• Source material:

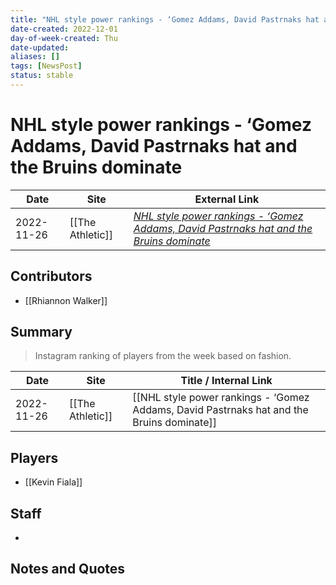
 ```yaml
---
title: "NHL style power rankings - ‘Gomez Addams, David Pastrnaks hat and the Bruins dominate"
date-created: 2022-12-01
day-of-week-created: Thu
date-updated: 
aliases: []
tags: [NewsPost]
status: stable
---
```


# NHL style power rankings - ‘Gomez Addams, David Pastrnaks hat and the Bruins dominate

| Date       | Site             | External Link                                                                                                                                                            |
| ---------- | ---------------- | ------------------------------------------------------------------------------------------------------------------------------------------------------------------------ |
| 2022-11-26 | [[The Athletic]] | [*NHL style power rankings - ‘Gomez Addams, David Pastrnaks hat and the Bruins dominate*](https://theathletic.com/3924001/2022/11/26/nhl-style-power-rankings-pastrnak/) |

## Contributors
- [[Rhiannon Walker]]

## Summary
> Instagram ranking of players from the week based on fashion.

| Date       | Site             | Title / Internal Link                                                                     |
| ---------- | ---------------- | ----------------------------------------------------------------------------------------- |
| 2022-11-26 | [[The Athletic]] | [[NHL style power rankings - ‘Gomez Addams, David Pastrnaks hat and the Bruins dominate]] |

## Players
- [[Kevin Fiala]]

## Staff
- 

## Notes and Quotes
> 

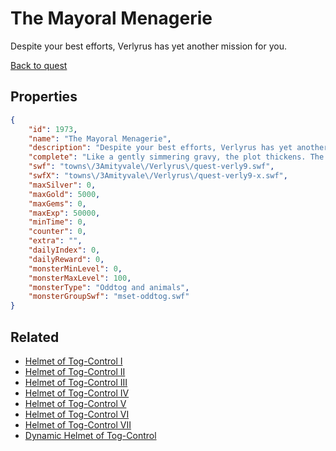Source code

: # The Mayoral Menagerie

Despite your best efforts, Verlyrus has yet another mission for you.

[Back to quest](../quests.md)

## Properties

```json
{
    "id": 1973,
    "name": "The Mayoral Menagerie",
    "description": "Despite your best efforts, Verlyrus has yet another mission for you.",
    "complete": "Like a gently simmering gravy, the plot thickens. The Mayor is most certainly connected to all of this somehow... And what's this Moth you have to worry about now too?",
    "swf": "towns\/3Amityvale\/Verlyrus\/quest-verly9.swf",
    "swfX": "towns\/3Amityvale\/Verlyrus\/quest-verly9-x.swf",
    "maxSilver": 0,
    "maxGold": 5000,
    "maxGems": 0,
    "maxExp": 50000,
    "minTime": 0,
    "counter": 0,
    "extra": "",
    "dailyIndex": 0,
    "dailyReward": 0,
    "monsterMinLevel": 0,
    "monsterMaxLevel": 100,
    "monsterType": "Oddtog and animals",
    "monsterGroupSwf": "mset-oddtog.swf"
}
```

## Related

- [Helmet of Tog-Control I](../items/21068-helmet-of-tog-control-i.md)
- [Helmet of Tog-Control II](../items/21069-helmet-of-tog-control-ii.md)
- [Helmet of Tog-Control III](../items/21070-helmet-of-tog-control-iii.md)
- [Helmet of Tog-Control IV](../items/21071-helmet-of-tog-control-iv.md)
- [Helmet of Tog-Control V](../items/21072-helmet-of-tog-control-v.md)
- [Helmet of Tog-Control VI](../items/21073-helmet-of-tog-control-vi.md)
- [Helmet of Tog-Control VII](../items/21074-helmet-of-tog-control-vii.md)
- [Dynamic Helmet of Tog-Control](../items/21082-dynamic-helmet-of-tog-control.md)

• Your goal: No pictures go in the copy. Set down all the data exactly.

• Task solution:
 ```yaml
---
title: "NHL style power rankings - ‘Gomez Addams, David Pastrnaks hat and the Bruins dominate"
date-created: 2022-12-01
day-of-week-created: Thu
date-updated: 
aliases: []
tags: [NewsPost]
status: stable
---
```


# NHL style power rankings - ‘Gomez Addams, David Pastrnaks hat and the Bruins dominate

| Date       | Site             | External Link                                                                                                                                                            |
| ---------- | ---------------- | ------------------------------------------------------------------------------------------------------------------------------------------------------------------------ |
| 2022-11-26 | [[The Athletic]] | [*NHL style power rankings - ‘Gomez Addams, David Pastrnaks hat and the Bruins dominate*](https://theathletic.com/3924001/2022/11/26/nhl-style-power-rankings-pastrnak/) |

## Contributors
- [[Rhiannon Walker]]

## Summary
> Instagram ranking of players from the week based on fashion.

| Date       | Site             | Title / Internal Link                                                                     |
| ---------- | ---------------- | ----------------------------------------------------------------------------------------- |
| 2022-11-26 | [[The Athletic]] | [[NHL style power rankings - ‘Gomez Addams, David Pastrnaks hat and the Bruins dominate]] |

## Players
- [[Kevin Fiala]]

## Staff
- 

## Notes and Quotes
> 

Source code

: # The Mayoral Menagerie

Despite your best efforts, Verlyrus has yet another mission for you.

[Back to quest](../quests.md)

## Properties

```json
{
    "id": 1973,
    "name": "The Mayoral Menagerie",
    "description": "Despite your best efforts, Verlyrus has yet another mission for you.",
    "complete": "Like a gently simmering gravy, the plot thickens. The Mayor is most certainly connected to all of this somehow... And what's this Moth you have to worry about now too?",
    "swf": "towns\/3Amityvale\/Verlyrus\/quest-verly9.swf",
    "swfX": "towns\/3Amityvale\/Verlyrus\/quest-verly9-x.swf",
    "maxSilver": 0,
    "maxGold": 5000,
    "maxGems": 0,
    "maxExp": 50000,
    "minTime": 0,
    "counter": 0,
    "extra": "",
    "dailyIndex": 0,
    "dailyReward": 0,
    "monsterMinLevel": 0,
    "monsterMaxLevel": 100,
    "monsterType": "Oddtog and animals",
    "monsterGroupSwf": "mset-oddtog.swf"
}
```

## Related

- [Helmet of Tog-Control I](../items/21068-helmet-of-tog-control-i.md)
- [Helmet of Tog-Control II](../items/21069-helmet-of-tog-control-ii.md)
- [Helmet of Tog-Control III](../items/21070-helmet-of-tog-control-iii.md)
- [Helmet of Tog-Control IV](../items/21071-helmet-of-tog-control-iv.md)
- [Helmet of Tog-Control V](../items/21072-helmet-of-tog-control-v.md)
- [Helmet of Tog-Control VI](../items/21073-helmet-of-tog-control-vi.md)
- [Helmet of Tog-Control VII](../items/21074-helmet-of-tog-control-vii.md)
- [Dynamic Helmet of Tog-Control](../items/21082-dynamic-helmet-of-tog-control.md)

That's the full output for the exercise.